REQUIREMENT -
Would you reproduce exactly the lines below from the one holding "Start on command" through the one holding "database and appsettings.json", inclusive, and no others?
....
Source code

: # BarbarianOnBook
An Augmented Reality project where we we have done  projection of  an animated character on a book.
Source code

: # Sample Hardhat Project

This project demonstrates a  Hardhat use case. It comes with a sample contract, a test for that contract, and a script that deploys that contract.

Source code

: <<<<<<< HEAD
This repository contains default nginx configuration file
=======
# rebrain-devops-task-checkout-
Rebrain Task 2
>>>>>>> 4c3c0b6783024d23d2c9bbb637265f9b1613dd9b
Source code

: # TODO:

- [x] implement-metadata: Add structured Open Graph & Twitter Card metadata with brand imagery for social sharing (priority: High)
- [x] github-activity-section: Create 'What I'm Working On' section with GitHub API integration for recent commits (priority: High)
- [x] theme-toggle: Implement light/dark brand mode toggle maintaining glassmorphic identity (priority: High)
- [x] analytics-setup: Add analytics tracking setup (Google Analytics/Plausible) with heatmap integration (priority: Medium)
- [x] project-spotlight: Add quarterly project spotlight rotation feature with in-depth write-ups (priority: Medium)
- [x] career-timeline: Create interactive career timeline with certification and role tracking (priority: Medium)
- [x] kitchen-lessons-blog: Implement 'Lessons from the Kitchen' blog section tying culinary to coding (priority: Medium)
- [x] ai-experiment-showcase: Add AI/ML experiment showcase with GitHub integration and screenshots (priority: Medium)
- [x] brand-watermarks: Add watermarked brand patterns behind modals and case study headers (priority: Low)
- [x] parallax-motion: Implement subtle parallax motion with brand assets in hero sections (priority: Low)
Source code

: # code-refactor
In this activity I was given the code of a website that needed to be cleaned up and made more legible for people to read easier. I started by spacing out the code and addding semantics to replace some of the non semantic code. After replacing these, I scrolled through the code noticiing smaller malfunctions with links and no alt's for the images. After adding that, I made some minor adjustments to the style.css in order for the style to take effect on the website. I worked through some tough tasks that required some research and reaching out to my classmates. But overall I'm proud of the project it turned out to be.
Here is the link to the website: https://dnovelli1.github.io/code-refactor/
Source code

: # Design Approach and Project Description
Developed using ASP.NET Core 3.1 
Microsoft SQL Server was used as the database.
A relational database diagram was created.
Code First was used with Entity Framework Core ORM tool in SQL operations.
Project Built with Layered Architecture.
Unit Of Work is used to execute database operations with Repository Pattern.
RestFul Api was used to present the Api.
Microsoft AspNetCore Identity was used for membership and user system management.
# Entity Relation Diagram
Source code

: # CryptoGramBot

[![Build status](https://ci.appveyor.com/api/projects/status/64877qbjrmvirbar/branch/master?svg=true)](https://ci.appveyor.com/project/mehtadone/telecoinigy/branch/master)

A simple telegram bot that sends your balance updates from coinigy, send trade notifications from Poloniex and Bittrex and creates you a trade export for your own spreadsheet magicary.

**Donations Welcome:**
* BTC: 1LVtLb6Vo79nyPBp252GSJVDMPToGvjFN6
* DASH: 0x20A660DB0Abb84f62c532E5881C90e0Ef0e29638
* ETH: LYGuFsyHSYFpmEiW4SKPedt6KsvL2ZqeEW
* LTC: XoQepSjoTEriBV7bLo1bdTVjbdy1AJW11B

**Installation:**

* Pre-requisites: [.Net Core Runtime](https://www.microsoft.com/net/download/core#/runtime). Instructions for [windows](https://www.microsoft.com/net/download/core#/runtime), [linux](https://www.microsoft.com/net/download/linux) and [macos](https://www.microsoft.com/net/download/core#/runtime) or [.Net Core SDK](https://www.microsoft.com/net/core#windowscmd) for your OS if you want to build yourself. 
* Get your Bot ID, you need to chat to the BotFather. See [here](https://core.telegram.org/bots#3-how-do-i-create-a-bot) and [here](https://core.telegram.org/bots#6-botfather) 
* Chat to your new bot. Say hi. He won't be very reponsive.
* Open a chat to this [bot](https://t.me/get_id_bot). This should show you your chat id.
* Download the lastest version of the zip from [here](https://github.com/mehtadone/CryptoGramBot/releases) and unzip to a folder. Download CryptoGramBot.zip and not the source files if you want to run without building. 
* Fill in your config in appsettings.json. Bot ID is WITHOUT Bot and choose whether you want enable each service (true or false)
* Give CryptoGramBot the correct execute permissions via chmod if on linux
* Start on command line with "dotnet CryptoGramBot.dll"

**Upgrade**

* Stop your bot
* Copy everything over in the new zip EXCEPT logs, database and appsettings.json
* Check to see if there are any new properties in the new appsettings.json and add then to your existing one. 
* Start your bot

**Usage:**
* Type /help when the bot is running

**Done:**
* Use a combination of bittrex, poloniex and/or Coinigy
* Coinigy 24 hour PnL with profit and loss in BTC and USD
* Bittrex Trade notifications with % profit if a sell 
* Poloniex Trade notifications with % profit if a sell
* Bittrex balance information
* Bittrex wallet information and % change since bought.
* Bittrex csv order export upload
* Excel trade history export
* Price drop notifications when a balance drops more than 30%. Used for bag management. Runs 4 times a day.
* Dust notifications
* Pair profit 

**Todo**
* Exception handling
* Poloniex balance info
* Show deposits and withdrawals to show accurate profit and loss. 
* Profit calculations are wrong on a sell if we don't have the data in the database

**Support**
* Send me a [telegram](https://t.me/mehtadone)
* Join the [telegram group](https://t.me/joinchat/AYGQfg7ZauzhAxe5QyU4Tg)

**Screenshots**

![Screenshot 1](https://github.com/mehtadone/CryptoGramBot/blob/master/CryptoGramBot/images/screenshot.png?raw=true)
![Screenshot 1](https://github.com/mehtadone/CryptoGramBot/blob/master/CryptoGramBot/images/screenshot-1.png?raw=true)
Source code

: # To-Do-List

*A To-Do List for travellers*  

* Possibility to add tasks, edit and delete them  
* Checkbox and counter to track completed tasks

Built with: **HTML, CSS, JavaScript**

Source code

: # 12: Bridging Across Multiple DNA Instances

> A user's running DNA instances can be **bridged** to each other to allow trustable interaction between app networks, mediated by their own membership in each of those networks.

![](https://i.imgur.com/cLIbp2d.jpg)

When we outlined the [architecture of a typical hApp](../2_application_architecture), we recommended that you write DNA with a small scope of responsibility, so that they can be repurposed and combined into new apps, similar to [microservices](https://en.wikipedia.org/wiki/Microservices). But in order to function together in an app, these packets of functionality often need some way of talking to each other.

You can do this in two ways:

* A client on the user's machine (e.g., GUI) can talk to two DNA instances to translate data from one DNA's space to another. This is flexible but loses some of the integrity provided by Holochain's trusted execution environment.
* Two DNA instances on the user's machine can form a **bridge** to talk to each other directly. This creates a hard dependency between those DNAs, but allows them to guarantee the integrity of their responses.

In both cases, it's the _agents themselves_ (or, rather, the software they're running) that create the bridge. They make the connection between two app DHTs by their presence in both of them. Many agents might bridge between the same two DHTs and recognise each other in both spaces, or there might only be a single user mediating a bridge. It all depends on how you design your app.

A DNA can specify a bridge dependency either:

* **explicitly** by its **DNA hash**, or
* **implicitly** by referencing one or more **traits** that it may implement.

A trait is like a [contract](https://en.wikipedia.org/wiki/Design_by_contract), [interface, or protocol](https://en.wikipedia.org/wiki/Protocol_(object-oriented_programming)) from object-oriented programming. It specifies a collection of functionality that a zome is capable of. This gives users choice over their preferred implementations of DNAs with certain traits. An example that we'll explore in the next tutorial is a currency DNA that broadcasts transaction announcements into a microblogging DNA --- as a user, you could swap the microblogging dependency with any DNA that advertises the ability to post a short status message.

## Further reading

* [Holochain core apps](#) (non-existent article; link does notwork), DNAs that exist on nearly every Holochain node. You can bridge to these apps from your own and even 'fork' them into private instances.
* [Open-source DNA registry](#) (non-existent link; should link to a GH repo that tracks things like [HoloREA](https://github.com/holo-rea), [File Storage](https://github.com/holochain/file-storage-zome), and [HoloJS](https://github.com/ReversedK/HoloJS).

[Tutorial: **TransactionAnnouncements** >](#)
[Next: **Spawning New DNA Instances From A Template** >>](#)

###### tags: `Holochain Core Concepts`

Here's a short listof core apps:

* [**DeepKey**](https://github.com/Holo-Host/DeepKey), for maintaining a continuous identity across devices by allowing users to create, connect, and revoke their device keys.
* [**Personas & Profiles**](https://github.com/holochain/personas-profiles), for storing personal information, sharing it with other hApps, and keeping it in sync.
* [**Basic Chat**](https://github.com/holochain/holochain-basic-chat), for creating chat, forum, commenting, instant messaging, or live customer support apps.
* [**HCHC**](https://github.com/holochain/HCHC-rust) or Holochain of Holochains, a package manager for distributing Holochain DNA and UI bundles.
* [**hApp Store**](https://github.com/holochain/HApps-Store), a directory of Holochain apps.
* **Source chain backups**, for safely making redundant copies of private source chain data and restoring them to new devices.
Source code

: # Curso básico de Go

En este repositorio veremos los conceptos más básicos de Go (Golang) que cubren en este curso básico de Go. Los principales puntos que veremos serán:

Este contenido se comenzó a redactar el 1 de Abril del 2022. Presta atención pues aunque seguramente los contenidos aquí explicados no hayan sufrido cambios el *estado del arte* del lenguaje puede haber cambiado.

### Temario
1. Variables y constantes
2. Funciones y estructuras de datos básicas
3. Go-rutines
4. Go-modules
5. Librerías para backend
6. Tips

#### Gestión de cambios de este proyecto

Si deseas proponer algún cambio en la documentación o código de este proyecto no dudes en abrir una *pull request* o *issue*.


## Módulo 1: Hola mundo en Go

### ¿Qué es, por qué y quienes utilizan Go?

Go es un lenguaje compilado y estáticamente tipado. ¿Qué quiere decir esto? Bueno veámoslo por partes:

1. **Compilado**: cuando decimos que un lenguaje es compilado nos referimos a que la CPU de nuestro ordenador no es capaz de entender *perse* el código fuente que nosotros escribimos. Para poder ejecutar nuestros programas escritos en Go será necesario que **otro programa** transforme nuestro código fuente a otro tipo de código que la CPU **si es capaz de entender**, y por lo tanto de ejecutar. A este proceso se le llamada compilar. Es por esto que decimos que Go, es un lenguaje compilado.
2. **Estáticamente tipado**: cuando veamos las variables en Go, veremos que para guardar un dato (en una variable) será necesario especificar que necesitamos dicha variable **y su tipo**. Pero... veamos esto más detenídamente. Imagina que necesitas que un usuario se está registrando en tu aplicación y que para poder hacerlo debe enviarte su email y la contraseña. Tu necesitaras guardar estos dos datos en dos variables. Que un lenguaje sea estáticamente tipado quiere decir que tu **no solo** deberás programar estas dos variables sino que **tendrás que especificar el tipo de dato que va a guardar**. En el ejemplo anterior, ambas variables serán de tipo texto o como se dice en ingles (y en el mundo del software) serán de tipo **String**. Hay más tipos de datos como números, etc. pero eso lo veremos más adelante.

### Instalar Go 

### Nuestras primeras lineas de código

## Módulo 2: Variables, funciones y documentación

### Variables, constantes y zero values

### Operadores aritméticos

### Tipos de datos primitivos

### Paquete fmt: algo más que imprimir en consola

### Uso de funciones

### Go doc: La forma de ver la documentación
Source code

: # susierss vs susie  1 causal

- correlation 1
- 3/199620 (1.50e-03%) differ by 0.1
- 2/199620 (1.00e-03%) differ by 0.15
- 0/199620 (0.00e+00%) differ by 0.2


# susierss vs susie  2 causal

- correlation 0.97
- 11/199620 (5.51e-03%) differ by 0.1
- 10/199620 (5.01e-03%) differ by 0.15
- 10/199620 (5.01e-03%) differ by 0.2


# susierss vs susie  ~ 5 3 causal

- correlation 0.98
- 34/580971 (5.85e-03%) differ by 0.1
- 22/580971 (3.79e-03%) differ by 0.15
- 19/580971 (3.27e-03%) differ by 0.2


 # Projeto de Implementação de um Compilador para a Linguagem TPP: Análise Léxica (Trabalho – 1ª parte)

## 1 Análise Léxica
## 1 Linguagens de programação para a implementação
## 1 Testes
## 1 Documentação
....
SOLUTION TO THE PROBLEM -
* Start on command line with "dotnet CryptoGramBot.dll"

**Upgrade**

* Stop your bot
* Copy everything over in the new zip EXCEPT logs, database and appsettings.json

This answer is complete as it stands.